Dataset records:

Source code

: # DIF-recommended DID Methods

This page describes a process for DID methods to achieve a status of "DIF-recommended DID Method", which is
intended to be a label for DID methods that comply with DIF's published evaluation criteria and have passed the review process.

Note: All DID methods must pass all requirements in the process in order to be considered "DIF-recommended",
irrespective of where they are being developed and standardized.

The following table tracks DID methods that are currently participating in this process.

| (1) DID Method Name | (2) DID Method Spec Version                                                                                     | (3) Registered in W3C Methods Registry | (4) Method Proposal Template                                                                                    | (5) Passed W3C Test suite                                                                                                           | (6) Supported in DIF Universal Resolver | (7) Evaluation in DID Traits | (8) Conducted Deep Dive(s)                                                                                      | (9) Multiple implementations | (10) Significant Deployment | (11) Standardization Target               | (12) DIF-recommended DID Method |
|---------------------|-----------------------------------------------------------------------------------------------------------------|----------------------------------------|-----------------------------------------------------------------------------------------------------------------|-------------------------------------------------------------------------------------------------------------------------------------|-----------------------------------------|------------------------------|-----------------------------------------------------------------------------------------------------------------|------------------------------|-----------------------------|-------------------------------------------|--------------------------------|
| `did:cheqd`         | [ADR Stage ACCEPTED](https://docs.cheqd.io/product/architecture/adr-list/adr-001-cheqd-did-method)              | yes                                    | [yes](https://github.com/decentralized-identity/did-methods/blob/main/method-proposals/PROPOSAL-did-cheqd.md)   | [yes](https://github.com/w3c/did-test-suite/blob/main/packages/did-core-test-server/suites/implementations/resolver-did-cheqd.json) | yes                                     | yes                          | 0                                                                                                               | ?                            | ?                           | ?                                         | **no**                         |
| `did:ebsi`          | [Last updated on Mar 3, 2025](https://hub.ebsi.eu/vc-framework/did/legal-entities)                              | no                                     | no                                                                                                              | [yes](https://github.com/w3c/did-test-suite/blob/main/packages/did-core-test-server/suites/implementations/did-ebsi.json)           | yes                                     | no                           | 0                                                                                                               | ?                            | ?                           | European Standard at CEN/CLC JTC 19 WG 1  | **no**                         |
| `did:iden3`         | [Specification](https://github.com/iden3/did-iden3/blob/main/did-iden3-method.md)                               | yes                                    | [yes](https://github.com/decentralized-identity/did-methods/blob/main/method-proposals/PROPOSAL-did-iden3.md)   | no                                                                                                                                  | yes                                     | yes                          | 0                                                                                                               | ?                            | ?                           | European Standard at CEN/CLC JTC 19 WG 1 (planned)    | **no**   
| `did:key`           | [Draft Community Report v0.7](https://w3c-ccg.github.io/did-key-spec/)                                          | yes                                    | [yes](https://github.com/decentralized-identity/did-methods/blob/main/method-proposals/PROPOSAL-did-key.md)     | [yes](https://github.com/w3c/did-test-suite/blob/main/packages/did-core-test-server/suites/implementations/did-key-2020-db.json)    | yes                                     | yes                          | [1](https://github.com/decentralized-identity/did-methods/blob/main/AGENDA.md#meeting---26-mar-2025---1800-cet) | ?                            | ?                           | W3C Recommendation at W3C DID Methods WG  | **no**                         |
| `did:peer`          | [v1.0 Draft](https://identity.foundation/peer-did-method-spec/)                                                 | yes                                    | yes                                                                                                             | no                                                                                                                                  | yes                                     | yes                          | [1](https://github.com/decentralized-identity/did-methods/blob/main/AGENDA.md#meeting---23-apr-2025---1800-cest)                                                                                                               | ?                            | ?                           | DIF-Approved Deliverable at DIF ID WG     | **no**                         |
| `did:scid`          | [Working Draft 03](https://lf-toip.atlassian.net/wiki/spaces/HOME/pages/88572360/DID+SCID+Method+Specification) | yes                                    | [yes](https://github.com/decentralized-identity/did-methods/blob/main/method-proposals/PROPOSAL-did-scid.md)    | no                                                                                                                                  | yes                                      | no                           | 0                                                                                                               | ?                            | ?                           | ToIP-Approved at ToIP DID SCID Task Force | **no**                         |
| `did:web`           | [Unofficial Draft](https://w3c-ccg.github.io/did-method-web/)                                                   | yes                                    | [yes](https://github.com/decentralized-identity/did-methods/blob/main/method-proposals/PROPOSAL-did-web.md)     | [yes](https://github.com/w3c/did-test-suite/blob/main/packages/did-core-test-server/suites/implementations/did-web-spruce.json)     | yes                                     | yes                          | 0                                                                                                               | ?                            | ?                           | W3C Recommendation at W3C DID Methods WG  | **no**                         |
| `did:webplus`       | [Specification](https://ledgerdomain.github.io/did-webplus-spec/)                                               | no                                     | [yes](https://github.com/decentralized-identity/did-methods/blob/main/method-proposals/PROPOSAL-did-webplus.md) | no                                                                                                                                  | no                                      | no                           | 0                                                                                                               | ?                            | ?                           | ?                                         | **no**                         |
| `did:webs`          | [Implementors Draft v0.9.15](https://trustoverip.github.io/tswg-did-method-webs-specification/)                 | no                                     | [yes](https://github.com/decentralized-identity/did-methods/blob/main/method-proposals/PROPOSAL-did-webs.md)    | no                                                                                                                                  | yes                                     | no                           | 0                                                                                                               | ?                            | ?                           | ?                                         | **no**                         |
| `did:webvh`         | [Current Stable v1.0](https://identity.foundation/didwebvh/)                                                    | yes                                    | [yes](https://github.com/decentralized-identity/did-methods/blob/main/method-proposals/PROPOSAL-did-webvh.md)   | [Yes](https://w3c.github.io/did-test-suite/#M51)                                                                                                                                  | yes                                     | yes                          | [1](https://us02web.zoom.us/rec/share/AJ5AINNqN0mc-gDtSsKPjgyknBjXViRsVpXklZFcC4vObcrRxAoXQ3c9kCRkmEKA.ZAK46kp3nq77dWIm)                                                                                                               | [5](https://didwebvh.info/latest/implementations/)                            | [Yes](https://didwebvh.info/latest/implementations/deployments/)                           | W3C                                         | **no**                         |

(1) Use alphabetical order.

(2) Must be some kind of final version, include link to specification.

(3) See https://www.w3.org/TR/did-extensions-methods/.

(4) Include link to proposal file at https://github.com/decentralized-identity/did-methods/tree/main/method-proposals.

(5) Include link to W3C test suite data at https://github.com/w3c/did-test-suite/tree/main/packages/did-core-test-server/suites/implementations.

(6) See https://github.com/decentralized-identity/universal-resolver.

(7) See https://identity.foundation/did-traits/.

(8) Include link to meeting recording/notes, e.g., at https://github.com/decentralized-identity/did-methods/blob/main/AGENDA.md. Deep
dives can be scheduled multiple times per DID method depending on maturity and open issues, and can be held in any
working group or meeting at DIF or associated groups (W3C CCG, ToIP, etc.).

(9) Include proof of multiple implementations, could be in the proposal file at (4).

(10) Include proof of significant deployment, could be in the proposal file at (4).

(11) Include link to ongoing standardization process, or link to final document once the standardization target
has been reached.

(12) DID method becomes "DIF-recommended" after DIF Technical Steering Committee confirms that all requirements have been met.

▸ **EXERCISE PROMPT**:
All of the data above must be retyped exactly.

▸ **TASK RESPONSE**:
Source code

: # DIF-recommended DID Methods

This page describes a process for DID methods to achieve a status of "DIF-recommended DID Method", which is
intended to be a label for DID methods that comply with DIF's published evaluation criteria and have passed the review process.

Note: All DID methods must pass all requirements in the process in order to be considered "DIF-recommended",
irrespective of where they are being developed and standardized.

The following table tracks DID methods that are currently participating in this process.

| (1) DID Method Name | (2) DID Method Spec Version                                                                                     | (3) Registered in W3C Methods Registry | (4) Method Proposal Template                                                                                    | (5) Passed W3C Test suite                                                                                                           | (6) Supported in DIF Universal Resolver | (7) Evaluation in DID Traits | (8) Conducted Deep Dive(s)                                                                                      | (9) Multiple implementations | (10) Significant Deployment | (11) Standardization Target               | (12) DIF-recommended DID Method |
|---------------------|-----------------------------------------------------------------------------------------------------------------|----------------------------------------|-----------------------------------------------------------------------------------------------------------------|-------------------------------------------------------------------------------------------------------------------------------------|-----------------------------------------|------------------------------|-----------------------------------------------------------------------------------------------------------------|------------------------------|-----------------------------|-------------------------------------------|--------------------------------|
| `did:cheqd`         | [ADR Stage ACCEPTED](https://docs.cheqd.io/product/architecture/adr-list/adr-001-cheqd-did-method)              | yes                                    | [yes](https://github.com/decentralized-identity/did-methods/blob/main/method-proposals/PROPOSAL-did-cheqd.md)   | [yes](https://github.com/w3c/did-test-suite/blob/main/packages/did-core-test-server/suites/implementations/resolver-did-cheqd.json) | yes                                     | yes                          | 0                                                                                                               | ?                            | ?                           | ?                                         | **no**                         |
| `did:ebsi`          | [Last updated on Mar 3, 2025](https://hub.ebsi.eu/vc-framework/did/legal-entities)                              | no                                     | no                                                                                                              | [yes](https://github.com/w3c/did-test-suite/blob/main/packages/did-core-test-server/suites/implementations/did-ebsi.json)           | yes                                     | no                           | 0                                                                                                               | ?                            | ?                           | European Standard at CEN/CLC JTC 19 WG 1  | **no**                         |
| `did:iden3`         | [Specification](https://github.com/iden3/did-iden3/blob/main/did-iden3-method.md)                               | yes                                    | [yes](https://github.com/decentralized-identity/did-methods/blob/main/method-proposals/PROPOSAL-did-iden3.md)   | no                                                                                                                                  | yes                                     | yes                          | 0                                                                                                               | ?                            | ?                           | European Standard at CEN/CLC JTC 19 WG 1 (planned)    | **no**   
| `did:key`           | [Draft Community Report v0.7](https://w3c-ccg.github.io/did-key-spec/)                                          | yes                                    | [yes](https://github.com/decentralized-identity/did-methods/blob/main/method-proposals/PROPOSAL-did-key.md)     | [yes](https://github.com/w3c/did-test-suite/blob/main/packages/did-core-test-server/suites/implementations/did-key-2020-db.json)    | yes                                     | yes                          | [1](https://github.com/decentralized-identity/did-methods/blob/main/AGENDA.md#meeting---26-mar-2025---1800-cet) | ?                            | ?                           | W3C Recommendation at W3C DID Methods WG  | **no**                         |
| `did:peer`          | [v1.0 Draft](https://identity.foundation/peer-did-method-spec/)                                                 | yes                                    | yes                                                                                                             | no                                                                                                                                  | yes                                     | yes                          | [1](https://github.com/decentralized-identity/did-methods/blob/main/AGENDA.md#meeting---23-apr-2025---1800-cest)                                                                                                               | ?                            | ?                           | DIF-Approved Deliverable at DIF ID WG     | **no**                         |
| `did:scid`          | [Working Draft 03](https://lf-toip.atlassian.net/wiki/spaces/HOME/pages/88572360/DID+SCID+Method+Specification) | yes                                    | [yes](https://github.com/decentralized-identity/did-methods/blob/main/method-proposals/PROPOSAL-did-scid.md)    | no                                                                                                                                  | yes                                      | no                           | 0                                                                                                               | ?                            | ?                           | ToIP-Approved at ToIP DID SCID Task Force | **no**                         |
| `did:web`           | [Unofficial Draft](https://w3c-ccg.github.io/did-method-web/)                                                   | yes                                    | [yes](https://github.com/decentralized-identity/did-methods/blob/main/method-proposals/PROPOSAL-did-web.md)     | [yes](https://github.com/w3c/did-test-suite/blob/main/packages/did-core-test-server/suites/implementations/did-web-spruce.json)     | yes                                     | yes                          | 0                                                                                                               | ?                            | ?                           | W3C Recommendation at W3C DID Methods WG  | **no**                         |
| `did:webplus`       | [Specification](https://ledgerdomain.github.io/did-webplus-spec/)                                               | no                                     | [yes](https://github.com/decentralized-identity/did-methods/blob/main/method-proposals/PROPOSAL-did-webplus.md) | no                                                                                                                                  | no                                      | no                           | 0                                                                                                               | ?                            | ?                           | ?                                         | **no**                         |
| `did:webs`          | [Implementors Draft v0.9.15](https://trustoverip.github.io/tswg-did-method-webs-specification/)                 | no                                     | [yes](https://github.com/decentralized-identity/did-methods/blob/main/method-proposals/PROPOSAL-did-webs.md)    | no                                                                                                                                  | yes                                     | no                           | 0                                                                                                               | ?                            | ?                           | ?                                         | **no**                         |
| `did:webvh`         | [Current Stable v1.0](https://identity.foundation/didwebvh/)                                                    | yes                                    | [yes](https://github.com/decentralized-identity/did-methods/blob/main/method-proposals/PROPOSAL-did-webvh.md)   | [Yes](https://w3c.github.io/did-test-suite/#M51)                                                                                                                                  | yes                                     | yes                          | [1](https://us02web.zoom.us/rec/share/AJ5AINNqN0mc-gDtSsKPjgyknBjXViRsVpXklZFcC4vObcrRxAoXQ3c9kCRkmEKA.ZAK46kp3nq77dWIm)                                                                                                               | [5](https://didwebvh.info/latest/implementations/)                            | [Yes](https://didwebvh.info/latest/implementations/deployments/)                           | W3C                                         | **no**                         |

(1) Use alphabetical order.

(2) Must be some kind of final version, include link to specification.

(3) See https://www.w3.org/TR/did-extensions-methods/.

(4) Include link to proposal file at https://github.com/decentralized-identity/did-methods/tree/main/method-proposals.

(5) Include link to W3C test suite data at https://github.com/w3c/did-test-suite/tree/main/packages/did-core-test-server/suites/implementations.

(6) See https://github.com/decentralized-identity/universal-resolver.

(7) See https://identity.foundation/did-traits/.

(8) Include link to meeting recording/notes, e.g., at https://github.com/decentralized-identity/did-methods/blob/main/AGENDA.md. Deep
dives can be scheduled multiple times per DID method depending on maturity and open issues, and can be held in any
working group or meeting at DIF or associated groups (W3C CCG, ToIP, etc.).

(9) Include proof of multiple implementations, could be in the proposal file at (4).

(10) Include proof of significant deployment, could be in the proposal file at (4).

(11) Include link to ongoing standardization process, or link to final document once the standardization target
has been reached.

(12) DID method becomes "DIF-recommended" after DIF Technical Steering Committee confirms that all requirements have been met.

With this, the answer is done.